## Work instruction
Using the records below, copy every line that holds the string "matches".

[Saved entries]
• • • • •
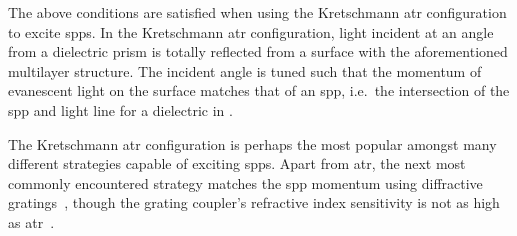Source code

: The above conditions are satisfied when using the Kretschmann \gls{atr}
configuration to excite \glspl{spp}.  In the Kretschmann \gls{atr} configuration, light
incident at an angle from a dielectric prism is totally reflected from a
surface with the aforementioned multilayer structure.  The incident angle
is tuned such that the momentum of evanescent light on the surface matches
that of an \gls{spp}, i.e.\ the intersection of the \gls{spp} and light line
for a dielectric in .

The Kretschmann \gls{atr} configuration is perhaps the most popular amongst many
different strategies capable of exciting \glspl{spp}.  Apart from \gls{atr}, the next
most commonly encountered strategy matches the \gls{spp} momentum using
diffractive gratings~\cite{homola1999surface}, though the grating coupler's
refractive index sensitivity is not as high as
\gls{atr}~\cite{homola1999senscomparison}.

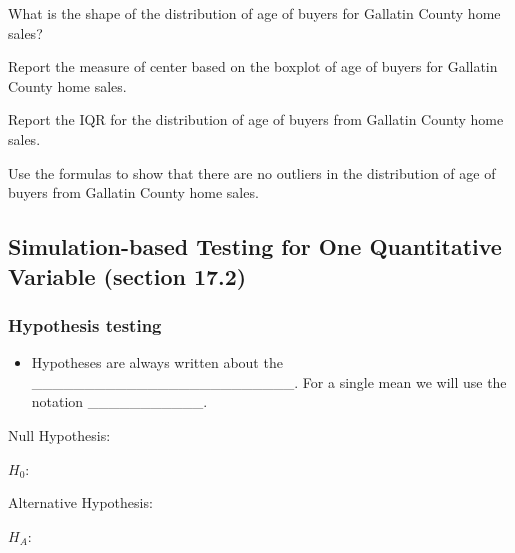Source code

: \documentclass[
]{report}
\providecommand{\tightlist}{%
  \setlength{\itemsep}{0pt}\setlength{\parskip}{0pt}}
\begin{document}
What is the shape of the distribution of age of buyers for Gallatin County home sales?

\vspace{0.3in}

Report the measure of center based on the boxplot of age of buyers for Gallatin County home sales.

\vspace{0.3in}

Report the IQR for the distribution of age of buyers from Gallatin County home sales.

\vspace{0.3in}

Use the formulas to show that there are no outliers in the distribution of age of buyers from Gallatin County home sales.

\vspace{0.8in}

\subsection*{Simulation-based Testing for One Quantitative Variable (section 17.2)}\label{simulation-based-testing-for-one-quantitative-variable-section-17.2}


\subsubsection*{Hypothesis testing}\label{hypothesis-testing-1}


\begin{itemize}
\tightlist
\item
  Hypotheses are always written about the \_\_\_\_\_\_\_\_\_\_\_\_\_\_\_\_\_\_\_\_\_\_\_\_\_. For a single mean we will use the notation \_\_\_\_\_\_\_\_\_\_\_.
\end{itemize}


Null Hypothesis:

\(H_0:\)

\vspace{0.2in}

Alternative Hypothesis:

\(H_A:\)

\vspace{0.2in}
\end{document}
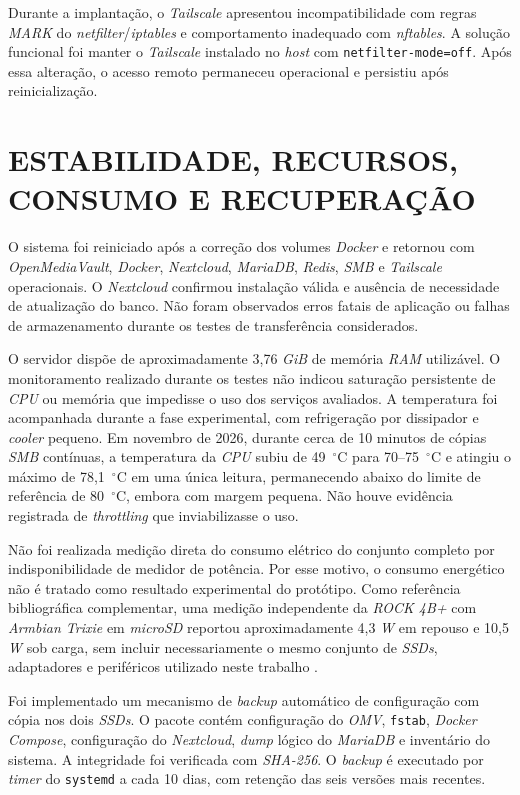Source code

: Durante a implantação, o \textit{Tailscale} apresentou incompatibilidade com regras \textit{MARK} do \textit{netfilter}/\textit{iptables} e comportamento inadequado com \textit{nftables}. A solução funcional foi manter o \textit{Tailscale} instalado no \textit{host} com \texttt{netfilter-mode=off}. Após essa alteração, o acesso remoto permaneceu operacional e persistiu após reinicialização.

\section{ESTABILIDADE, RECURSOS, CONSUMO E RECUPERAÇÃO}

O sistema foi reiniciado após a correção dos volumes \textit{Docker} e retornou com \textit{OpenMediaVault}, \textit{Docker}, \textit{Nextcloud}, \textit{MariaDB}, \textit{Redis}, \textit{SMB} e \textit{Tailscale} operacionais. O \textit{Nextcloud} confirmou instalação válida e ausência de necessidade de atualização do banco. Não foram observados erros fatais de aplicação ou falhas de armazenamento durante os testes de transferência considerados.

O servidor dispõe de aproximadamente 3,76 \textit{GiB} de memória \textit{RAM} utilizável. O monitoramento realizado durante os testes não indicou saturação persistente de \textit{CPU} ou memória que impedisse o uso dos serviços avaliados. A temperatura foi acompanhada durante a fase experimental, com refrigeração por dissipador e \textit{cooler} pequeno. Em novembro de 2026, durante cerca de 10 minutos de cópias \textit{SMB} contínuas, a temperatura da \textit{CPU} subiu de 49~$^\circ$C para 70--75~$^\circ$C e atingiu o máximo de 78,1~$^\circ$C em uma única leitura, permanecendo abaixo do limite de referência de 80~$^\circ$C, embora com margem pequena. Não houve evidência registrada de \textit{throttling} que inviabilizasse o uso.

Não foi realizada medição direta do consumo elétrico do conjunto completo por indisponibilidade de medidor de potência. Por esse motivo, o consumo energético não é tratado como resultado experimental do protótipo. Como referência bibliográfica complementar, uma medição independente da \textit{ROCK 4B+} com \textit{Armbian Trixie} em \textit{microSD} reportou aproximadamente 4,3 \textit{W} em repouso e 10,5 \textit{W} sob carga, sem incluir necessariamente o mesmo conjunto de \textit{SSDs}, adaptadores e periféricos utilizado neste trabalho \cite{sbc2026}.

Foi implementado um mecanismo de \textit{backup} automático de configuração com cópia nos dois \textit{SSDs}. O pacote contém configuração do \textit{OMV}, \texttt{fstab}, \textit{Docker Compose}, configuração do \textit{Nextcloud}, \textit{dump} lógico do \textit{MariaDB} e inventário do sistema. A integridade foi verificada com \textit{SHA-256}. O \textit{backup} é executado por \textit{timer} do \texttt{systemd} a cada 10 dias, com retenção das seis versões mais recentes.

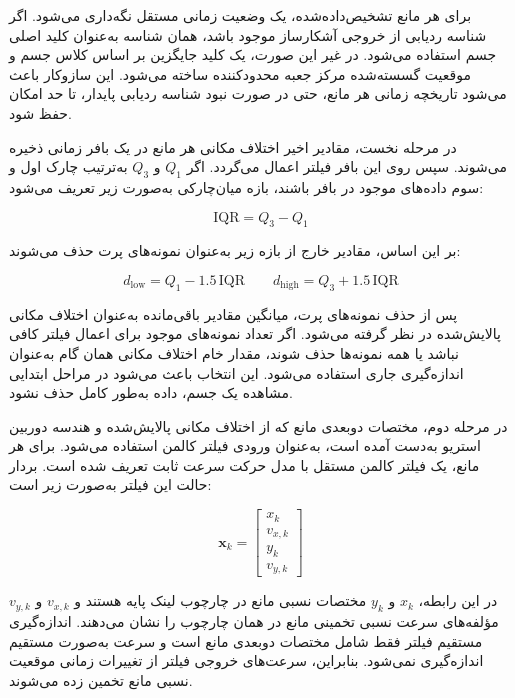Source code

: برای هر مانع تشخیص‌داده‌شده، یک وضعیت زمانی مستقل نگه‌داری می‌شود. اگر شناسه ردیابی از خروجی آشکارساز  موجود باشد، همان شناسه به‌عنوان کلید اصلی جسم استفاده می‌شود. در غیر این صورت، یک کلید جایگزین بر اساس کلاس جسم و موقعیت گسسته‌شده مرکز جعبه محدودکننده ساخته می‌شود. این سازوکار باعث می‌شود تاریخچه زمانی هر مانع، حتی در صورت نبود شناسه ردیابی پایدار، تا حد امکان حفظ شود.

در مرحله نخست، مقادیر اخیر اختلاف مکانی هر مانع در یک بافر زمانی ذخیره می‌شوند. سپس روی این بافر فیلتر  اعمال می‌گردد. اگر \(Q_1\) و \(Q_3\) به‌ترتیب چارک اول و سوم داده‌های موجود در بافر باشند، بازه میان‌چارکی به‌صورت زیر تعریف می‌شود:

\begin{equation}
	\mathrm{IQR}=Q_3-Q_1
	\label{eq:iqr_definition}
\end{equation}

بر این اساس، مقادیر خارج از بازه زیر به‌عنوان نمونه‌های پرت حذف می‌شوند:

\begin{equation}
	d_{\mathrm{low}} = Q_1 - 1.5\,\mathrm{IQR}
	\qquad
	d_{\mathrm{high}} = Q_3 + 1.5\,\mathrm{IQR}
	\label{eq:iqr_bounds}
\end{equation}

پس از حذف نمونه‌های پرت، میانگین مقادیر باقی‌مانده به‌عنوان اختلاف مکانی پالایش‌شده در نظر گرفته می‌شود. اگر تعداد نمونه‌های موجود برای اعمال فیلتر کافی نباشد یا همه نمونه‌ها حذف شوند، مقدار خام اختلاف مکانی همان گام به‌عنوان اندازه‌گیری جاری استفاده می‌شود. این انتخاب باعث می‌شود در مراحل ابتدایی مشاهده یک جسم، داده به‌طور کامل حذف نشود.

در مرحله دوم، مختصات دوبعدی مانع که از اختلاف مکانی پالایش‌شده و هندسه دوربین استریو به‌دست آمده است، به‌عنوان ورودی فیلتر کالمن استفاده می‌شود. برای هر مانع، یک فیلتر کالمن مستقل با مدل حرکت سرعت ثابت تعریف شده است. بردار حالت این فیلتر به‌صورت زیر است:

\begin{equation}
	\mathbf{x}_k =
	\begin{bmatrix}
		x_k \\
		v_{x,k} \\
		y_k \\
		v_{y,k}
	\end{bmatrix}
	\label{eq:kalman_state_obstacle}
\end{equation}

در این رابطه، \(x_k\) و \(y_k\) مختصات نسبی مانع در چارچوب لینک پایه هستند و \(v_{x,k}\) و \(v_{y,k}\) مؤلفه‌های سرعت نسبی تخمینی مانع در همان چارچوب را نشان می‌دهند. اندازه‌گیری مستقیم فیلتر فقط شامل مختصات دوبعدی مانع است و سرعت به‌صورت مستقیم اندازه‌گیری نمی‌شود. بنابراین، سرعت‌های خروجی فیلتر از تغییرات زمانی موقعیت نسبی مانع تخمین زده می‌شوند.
• • • • •
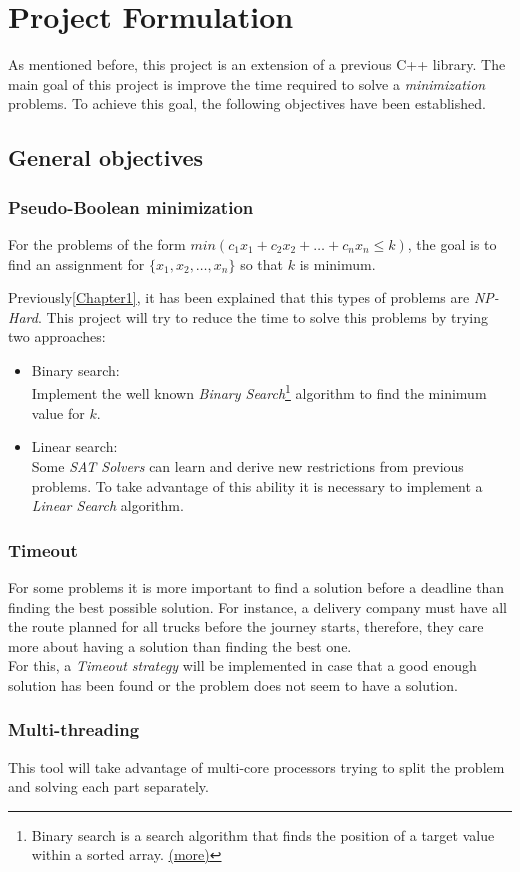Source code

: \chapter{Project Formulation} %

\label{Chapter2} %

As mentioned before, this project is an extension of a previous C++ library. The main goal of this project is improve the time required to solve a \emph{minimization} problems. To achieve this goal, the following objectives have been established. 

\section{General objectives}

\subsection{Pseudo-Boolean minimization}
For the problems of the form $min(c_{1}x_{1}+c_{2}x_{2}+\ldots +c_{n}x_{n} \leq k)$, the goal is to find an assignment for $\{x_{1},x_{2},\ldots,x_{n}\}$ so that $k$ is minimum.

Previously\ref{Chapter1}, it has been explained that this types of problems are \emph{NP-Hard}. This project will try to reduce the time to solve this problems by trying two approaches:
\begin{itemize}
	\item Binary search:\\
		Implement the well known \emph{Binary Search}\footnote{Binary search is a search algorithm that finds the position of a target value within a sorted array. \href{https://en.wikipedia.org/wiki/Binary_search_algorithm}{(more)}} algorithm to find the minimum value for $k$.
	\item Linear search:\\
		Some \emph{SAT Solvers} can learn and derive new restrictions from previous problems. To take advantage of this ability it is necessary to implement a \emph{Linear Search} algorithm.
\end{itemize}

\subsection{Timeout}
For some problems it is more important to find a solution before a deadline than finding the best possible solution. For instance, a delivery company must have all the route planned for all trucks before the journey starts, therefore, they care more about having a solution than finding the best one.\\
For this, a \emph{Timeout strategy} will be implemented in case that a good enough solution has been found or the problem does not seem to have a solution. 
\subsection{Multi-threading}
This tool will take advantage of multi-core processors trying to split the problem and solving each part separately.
• • • • •
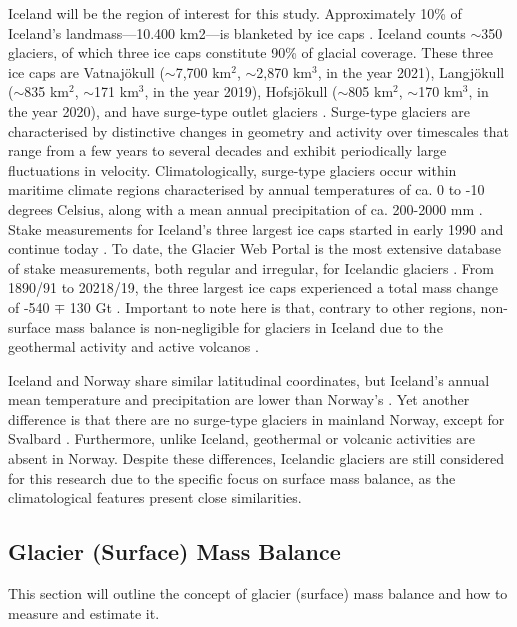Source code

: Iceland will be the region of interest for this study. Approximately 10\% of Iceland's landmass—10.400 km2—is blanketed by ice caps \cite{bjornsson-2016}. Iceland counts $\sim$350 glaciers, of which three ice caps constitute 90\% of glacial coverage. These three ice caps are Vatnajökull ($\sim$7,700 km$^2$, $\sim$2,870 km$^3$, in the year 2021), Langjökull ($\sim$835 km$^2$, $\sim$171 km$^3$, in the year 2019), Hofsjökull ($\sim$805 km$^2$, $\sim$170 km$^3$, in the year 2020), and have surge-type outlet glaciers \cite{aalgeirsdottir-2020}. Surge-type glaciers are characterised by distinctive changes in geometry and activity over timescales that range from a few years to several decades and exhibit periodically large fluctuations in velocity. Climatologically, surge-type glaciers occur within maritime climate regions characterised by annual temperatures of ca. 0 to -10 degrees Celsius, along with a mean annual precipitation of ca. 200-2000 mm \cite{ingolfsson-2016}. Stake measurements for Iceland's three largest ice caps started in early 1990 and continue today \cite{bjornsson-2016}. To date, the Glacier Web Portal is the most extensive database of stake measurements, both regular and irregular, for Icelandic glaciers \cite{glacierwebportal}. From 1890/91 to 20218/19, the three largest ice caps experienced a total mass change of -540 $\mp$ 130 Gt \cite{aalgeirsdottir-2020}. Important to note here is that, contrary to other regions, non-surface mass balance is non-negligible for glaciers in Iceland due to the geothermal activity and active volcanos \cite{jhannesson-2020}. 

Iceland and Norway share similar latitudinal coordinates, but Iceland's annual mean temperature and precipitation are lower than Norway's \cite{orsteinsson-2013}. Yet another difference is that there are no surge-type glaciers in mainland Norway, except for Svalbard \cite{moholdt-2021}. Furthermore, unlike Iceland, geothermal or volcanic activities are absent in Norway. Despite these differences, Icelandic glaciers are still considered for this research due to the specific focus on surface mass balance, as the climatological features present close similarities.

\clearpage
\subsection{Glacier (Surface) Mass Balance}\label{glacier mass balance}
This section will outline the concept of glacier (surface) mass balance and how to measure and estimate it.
• • • • •
## Written answer
is tuned such that the momentum of evanescent light on the surface matches
most commonly encountered strategy matches the \gls{spp} momentum using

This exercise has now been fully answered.